═══ INFORMATION PROVIDED

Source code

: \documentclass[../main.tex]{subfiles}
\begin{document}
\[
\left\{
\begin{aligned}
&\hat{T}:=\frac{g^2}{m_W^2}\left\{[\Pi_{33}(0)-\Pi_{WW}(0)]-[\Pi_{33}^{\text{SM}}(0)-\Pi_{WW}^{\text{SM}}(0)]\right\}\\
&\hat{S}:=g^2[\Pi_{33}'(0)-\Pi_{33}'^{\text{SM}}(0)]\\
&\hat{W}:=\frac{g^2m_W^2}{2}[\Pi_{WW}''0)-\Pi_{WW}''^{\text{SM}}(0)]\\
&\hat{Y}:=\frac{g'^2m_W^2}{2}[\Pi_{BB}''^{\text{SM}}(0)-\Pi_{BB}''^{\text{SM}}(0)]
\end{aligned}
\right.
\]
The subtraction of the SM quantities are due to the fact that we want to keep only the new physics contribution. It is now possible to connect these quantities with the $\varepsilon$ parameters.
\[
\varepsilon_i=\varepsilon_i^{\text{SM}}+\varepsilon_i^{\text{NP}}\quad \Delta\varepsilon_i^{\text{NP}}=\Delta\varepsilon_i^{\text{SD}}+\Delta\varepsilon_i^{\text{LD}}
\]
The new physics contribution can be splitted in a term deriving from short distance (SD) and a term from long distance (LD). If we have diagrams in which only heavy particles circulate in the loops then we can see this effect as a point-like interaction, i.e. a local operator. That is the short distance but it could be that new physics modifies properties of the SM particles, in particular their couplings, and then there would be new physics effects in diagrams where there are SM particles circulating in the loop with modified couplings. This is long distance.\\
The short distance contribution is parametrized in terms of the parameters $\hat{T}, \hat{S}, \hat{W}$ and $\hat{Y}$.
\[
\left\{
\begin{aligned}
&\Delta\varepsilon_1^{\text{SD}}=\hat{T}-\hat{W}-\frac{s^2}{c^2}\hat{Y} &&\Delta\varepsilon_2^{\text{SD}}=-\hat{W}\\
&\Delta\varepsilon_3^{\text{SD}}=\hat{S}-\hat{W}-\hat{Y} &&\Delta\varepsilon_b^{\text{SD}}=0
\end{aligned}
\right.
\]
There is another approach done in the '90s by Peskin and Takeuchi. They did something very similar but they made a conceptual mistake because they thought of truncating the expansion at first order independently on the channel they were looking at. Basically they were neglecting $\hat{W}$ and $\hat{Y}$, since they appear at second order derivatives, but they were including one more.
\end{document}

══════

- _PROBLEM TO SOLVE_: Reproduce all of the listing, exactly as given.

- _RESPONSE_:
Source code

: \documentclass[../main.tex]{subfiles}
\begin{document}
\[
\left\{
\begin{aligned}
&\hat{T}:=\frac{g^2}{m_W^2}\left\{[\Pi_{33}(0)-\Pi_{WW}(0)]-[\Pi_{33}^{\text{SM}}(0)-\Pi_{WW}^{\text{SM}}(0)]\right\}\\
&\hat{S}:=g^2[\Pi_{33}'(0)-\Pi_{33}'^{\text{SM}}(0)]\\
&\hat{W}:=\frac{g^2m_W^2}{2}[\Pi_{WW}''0)-\Pi_{WW}''^{\text{SM}}(0)]\\
&\hat{Y}:=\frac{g'^2m_W^2}{2}[\Pi_{BB}''^{\text{SM}}(0)-\Pi_{BB}''^{\text{SM}}(0)]
\end{aligned}
\right.
\]
The subtraction of the SM quantities are due to the fact that we want to keep only the new physics contribution. It is now possible to connect these quantities with the $\varepsilon$ parameters.
\[
\varepsilon_i=\varepsilon_i^{\text{SM}}+\varepsilon_i^{\text{NP}}\quad \Delta\varepsilon_i^{\text{NP}}=\Delta\varepsilon_i^{\text{SD}}+\Delta\varepsilon_i^{\text{LD}}
\]
The new physics contribution can be splitted in a term deriving from short distance (SD) and a term from long distance (LD). If we have diagrams in which only heavy particles circulate in the loops then we can see this effect as a point-like interaction, i.e. a local operator. That is the short distance but it could be that new physics modifies properties of the SM particles, in particular their couplings, and then there would be new physics effects in diagrams where there are SM particles circulating in the loop with modified couplings. This is long distance.\\
The short distance contribution is parametrized in terms of the parameters $\hat{T}, \hat{S}, \hat{W}$ and $\hat{Y}$.
\[
\left\{
\begin{aligned}
&\Delta\varepsilon_1^{\text{SD}}=\hat{T}-\hat{W}-\frac{s^2}{c^2}\hat{Y} &&\Delta\varepsilon_2^{\text{SD}}=-\hat{W}\\
&\Delta\varepsilon_3^{\text{SD}}=\hat{S}-\hat{W}-\hat{Y} &&\Delta\varepsilon_b^{\text{SD}}=0
\end{aligned}
\right.
\]
There is another approach done in the '90s by Peskin and Takeuchi. They did something very similar but they made a conceptual mistake because they thought of truncating the expansion at first order independently on the channel they were looking at. Basically they were neglecting $\hat{W}$ and $\hat{Y}$, since they appear at second order derivatives, but they were including one more.
\end{document}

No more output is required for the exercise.